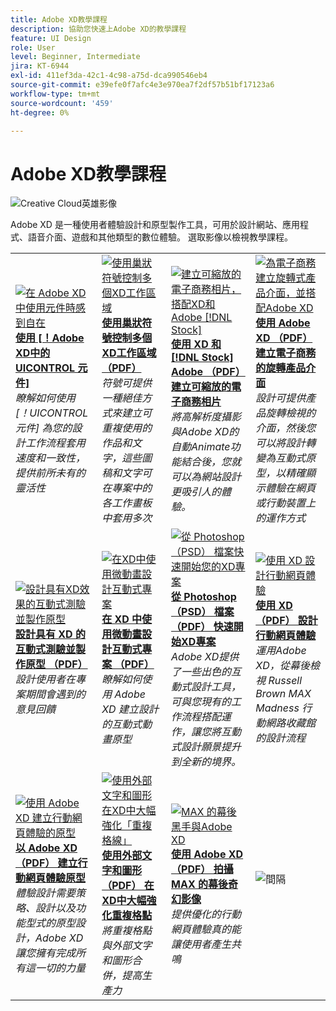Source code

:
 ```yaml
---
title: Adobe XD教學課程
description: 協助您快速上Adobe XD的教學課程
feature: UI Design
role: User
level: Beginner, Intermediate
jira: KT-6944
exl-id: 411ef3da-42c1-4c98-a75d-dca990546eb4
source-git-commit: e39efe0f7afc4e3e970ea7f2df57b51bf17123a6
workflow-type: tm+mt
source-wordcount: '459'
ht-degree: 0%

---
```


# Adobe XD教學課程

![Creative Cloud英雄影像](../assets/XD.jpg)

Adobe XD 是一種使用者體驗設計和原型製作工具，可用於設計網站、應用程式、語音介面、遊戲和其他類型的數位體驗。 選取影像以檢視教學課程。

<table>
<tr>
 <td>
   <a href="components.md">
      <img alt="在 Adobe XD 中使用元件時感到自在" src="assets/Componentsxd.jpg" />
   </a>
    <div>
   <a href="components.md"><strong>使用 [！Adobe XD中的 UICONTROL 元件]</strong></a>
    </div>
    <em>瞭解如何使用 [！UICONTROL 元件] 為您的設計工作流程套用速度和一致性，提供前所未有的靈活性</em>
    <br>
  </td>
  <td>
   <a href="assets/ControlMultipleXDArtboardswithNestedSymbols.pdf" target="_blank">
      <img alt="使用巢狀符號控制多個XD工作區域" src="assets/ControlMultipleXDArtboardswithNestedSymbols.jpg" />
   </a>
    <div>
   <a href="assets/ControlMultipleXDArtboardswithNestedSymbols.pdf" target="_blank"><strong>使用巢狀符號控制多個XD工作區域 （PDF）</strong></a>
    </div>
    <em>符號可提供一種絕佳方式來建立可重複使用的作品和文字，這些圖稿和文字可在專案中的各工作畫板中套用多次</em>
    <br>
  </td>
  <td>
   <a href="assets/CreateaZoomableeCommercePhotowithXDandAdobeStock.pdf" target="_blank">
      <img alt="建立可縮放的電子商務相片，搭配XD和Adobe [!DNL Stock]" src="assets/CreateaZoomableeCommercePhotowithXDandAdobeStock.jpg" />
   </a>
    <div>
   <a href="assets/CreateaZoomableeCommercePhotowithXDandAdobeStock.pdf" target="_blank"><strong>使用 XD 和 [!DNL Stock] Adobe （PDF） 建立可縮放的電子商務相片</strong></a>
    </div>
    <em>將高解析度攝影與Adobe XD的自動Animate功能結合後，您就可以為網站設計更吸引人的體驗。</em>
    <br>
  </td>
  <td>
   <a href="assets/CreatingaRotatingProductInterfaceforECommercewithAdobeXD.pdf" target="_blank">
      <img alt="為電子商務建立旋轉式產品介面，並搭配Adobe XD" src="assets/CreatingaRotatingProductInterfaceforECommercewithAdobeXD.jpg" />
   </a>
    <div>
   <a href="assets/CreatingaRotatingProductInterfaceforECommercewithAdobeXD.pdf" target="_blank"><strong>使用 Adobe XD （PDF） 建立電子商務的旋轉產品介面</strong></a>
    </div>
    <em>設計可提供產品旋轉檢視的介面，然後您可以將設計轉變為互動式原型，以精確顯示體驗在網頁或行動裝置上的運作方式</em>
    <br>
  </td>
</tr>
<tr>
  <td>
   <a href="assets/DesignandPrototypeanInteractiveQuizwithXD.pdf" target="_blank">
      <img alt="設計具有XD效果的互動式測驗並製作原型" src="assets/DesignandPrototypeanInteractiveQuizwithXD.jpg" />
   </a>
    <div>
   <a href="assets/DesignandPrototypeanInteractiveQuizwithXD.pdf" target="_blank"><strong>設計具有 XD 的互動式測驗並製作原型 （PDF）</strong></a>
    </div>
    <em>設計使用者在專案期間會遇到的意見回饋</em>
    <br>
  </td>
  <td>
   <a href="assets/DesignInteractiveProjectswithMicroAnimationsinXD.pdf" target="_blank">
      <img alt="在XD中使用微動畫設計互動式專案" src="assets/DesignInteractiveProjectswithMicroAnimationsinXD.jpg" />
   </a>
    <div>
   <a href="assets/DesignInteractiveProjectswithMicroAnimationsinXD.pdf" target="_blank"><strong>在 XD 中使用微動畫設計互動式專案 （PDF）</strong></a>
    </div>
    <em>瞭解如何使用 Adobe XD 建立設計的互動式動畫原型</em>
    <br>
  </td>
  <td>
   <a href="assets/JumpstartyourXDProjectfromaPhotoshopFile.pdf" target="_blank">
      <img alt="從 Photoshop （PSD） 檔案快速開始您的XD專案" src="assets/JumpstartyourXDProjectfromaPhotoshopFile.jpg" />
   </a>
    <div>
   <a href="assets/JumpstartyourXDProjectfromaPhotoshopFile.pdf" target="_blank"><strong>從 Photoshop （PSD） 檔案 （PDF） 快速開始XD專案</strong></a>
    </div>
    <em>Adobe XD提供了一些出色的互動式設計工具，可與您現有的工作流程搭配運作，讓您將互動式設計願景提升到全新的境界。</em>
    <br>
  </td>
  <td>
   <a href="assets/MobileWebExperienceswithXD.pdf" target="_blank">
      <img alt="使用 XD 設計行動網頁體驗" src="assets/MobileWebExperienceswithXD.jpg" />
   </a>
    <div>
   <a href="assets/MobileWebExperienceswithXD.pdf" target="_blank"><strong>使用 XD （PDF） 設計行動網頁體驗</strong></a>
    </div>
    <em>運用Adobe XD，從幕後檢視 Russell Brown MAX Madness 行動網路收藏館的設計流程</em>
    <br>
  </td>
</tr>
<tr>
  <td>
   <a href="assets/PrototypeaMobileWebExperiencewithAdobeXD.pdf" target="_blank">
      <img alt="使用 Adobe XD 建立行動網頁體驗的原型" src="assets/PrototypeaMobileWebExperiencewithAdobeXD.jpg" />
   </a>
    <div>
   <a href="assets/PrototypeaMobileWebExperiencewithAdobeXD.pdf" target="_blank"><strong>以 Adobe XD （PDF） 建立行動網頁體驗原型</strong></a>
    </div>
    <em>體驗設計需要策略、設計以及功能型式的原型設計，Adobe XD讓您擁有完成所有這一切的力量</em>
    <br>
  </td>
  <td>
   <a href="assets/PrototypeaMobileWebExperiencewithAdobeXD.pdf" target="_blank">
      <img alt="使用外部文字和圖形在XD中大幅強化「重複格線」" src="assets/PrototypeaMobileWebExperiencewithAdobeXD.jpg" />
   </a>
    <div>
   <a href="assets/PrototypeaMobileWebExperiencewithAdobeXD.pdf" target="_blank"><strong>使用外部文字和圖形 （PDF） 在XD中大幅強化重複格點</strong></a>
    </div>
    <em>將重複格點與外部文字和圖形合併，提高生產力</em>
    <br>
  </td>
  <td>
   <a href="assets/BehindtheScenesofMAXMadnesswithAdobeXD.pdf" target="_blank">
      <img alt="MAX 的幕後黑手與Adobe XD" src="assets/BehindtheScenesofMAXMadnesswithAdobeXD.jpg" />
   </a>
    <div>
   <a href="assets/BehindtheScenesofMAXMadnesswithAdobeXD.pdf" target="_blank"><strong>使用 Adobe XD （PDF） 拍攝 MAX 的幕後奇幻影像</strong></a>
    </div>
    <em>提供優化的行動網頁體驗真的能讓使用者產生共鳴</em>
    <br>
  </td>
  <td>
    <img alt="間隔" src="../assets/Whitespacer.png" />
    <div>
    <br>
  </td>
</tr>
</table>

Task statement | Each line of the entries where the string "DesignInteractiveProjectswithMicroAnimationsinXD" occurs should be shown.

The answer |
   <a href="assets/DesignInteractiveProjectswithMicroAnimationsinXD.pdf" target="_blank">
      <img alt="在XD中使用微動畫設計互動式專案" src="assets/DesignInteractiveProjectswithMicroAnimationsinXD.jpg" />
   <a href="assets/DesignInteractiveProjectswithMicroAnimationsinXD.pdf" target="_blank"><strong>在 XD 中使用微動畫設計互動式專案 （PDF）</strong></a>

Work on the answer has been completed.